● **What is needed**:
Copy each line of the entries beneath that contains the word "Raman".

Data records
+ + +

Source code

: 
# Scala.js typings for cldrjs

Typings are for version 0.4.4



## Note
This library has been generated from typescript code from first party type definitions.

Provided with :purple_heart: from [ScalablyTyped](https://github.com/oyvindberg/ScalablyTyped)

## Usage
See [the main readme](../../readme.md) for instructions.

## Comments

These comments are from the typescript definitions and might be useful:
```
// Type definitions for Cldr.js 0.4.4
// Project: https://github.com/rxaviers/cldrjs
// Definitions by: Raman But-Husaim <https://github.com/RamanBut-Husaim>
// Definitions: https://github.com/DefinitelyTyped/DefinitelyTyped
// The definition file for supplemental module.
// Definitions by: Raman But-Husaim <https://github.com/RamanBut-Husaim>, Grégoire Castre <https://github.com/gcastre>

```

+ + +

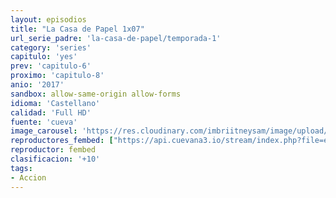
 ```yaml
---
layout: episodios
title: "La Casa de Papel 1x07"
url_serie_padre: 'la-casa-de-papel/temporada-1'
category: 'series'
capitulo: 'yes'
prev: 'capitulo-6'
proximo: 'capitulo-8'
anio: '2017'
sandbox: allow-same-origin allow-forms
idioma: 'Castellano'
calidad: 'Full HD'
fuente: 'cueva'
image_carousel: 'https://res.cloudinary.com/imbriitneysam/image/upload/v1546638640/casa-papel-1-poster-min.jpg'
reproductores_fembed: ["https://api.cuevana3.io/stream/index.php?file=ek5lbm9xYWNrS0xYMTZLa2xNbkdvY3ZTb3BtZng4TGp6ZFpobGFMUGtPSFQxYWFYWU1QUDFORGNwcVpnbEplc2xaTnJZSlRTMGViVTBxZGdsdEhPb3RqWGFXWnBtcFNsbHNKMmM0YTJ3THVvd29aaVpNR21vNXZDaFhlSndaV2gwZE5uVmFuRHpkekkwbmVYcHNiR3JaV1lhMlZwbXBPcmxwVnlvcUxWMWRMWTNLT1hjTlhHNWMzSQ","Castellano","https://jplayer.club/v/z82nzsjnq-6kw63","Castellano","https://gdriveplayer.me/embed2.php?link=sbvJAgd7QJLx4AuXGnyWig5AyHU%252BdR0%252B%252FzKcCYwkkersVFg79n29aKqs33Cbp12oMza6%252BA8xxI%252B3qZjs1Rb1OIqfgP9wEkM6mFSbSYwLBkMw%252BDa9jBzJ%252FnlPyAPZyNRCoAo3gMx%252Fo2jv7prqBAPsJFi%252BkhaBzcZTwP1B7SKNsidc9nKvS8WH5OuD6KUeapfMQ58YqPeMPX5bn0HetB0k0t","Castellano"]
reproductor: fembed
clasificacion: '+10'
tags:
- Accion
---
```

+ + +

● **Task output**:
// Definitions by: Raman But-Husaim <https://github.com/RamanBut-Husaim>
// Definitions by: Raman But-Husaim <https://github.com/RamanBut-Husaim>, Grégoire Castre <https://github.com/gcastre>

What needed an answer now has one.